Güncelleme Tarihi:
Arıyürek, Bankacılık Düzenleme ve Denetleme Kurumu'nun (BDDK) “Bankaların Kıymetli Maden Alım Satımına ve Alacaklarından Dolayı Edindikleri Emtia ve Gayrimenkullerin Elden Çıkarılmasına İlişkin Usul ve Esaslar Hakkında Yönetmelikte Değişiklik Yapılmasına Dair Yönetmelik”in yürürlüğe girmesini değerlendirdi.
Bankaların hiçbir zaman aldıkları fiyata altın satamayacağını kaydeden Arıyürek, “Biz her konuda bankalarla rekabet edebiliriz. Çünkü bize yeten kar, bankaya yetmeyecektir. Bankaların alım satım aralığı daha geniş olacaktır” diye konuştu.
“Altını almakta satmakta sadece kuyumcunun işi” diyen Arıyürek, altını alıp satmanın belli bir uzmanlık gerektirdiğini savundu.
Arıyürek, şunları kaydetti:
“Her sektörde olduğu gibi kuyumculuk sektöründe de suiistimaller olabiliyor. Kaçak baskılar, sahte altınlar gelebiliyor. Bunları bir banka görevlisi ayırt edemez. Bunun için kalifiye personel gerek ancak biz kendimiz için bile yeterli istihdamı sağlayamıyoruz ki; tüm banka şubelerinde bu nasıl sağlanacak. Bildiğiniz gibi bankalar iki yıl önce 'yastık altındaki altınları ekonomiye kazandıralım' kampanyalarıyla yola çıktılar. Yastık altından yatırımı çekerek, bunu ekonomiye kazandırmak ifadesini kullanan bir banka sektörünün, fiziki olarak altın satmaya başlamasını anlayamıyoruz. Sattığınız altın yine yastık altına girecek. Bu ne perhiz, ne lahana turşusudur. Üstelik bankalarda doğru değer tespiti yapıldığını da düşünmüyoruz. Bu yüzden oda olarak, vatandaşlarımızı 'altın hesabı açtırmadan önce takılarınızı kuyumcunuza getirip doğru değer tespiti yaptırın' diye uyarıyoruz.”
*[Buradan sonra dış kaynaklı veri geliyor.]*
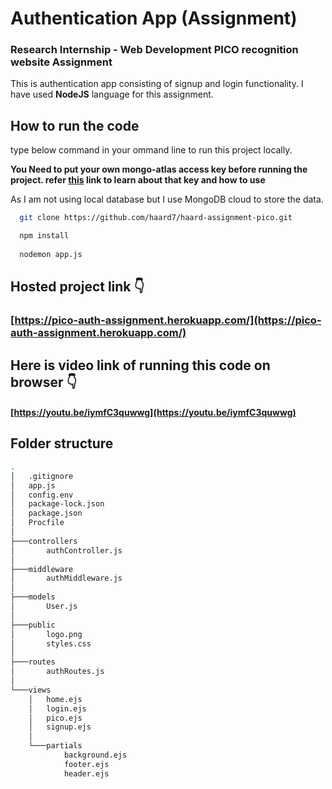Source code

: 
# Authentication App (Assignment)


### Research Internship - Web Development PICO recognition website Assignment

This is authentication app consisting of signup and login functionality.
I have used **NodeJS** language for this assignment. 



## How to run the code

type below command in your ommand line to run this project locally.  

**You Need to put your own mongo-atlas access key before running the project. 
refer [this](https://www.youtube.com/watch?v=tpz-6Trd1UI) link to learn about that key and how to use</br>**

As I am not using local database but I  use MongoDB cloud to store the data. 

```bash
  git clone https://github.com/haard7/haard-assignment-pico.git

  npm install
 
  nodemon app.js
```


## Hosted project  link  👇 
 
### [https://pico-auth-assignment.herokuapp.com/](https://pico-auth-assignment.herokuapp.com/)

## Here is video link of running this code on browser 👇

#### [https://youtu.be/iymfC3quwwg](https://youtu.be/iymfC3quwwg)

## Folder structure
```bash
.
│   .gitignore
│   app.js
│   config.env
│   package-lock.json
│   package.json
│   Procfile
│
├───controllers
│       authController.js
│
├───middleware
│       authMiddleware.js
│
├───models
│       User.js
│
├───public
│       logo.png
│       styles.css
│
├───routes
│       authRoutes.js
│
└───views
    │   home.ejs
    │   login.ejs
    │   pico.ejs
    │   signup.ejs
    │
    └───partials
            background.ejs
            footer.ejs
            header.ejs
```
“Temennimiz, bu yanlış karardan dönülmesi”-
Bankaların sektöre girmesiyle yapılmak istenin, Türkiye'deki 35 bin kuyumcunun belli bir kısmını bu piyasadan yok etmek mi, yoksa ailelerine ekmek götürmesini sağlamak mı olduğunun tartışılması gerektiğini ifade eden Arıyürek, şöyle devam etti:
“Bankalar bu altını sattığı zaman Türkiye'deki kuyumcu sayısında belli bir azalış olacaktır. Bunun vebalini kim üstlenecek çok merak ediyoruz. Bankaların insanlara güneşli havada şemsiye tutup, yağmurlu havalarda ise şemsiyeyi çektiğini düşünüyorum. Çünkü bankalar menfaati olmadıkları hiçbir işe girmezler. Bildiğiniz gibi altın son iki senedir gramı 40 liralardan 100 liralara çıktı. İnsanların maaşları bu oranda artmadı ve alım gücü düştü. Dolayısıyla bu kuyumcuların da işini belli bir oranda düşürdü. 2012 yılında kuyumcuların işi yüzde 40-45 gibi bir rakamda azalmıştı. Bankaların altın satmaya başlamasının 2013'te bizim işlerimizi yüzde 20 daha düşüreceğini tahmin ediyorum. Bu da Türkiye genelindeki 35 bin kuyumcu sayısının, 25 binlere kadar düşmesi demektir. Bu yanlış bir karardır. Temennimiz Hükümetimizin bu karardan dönmesi ve çalışanları aileleriyle birlikte 800 bin kuyumcuyu koruma altına almasıdır. Ekmek nasıl fırından alınıyorsa, altın da kuyumcudan alınmalıdır. Eğer düzeltilmezse Türkiye genelinde POS cihazlarının iade edilmesi gibi bir karar verilirse, bizde iade ederiz.”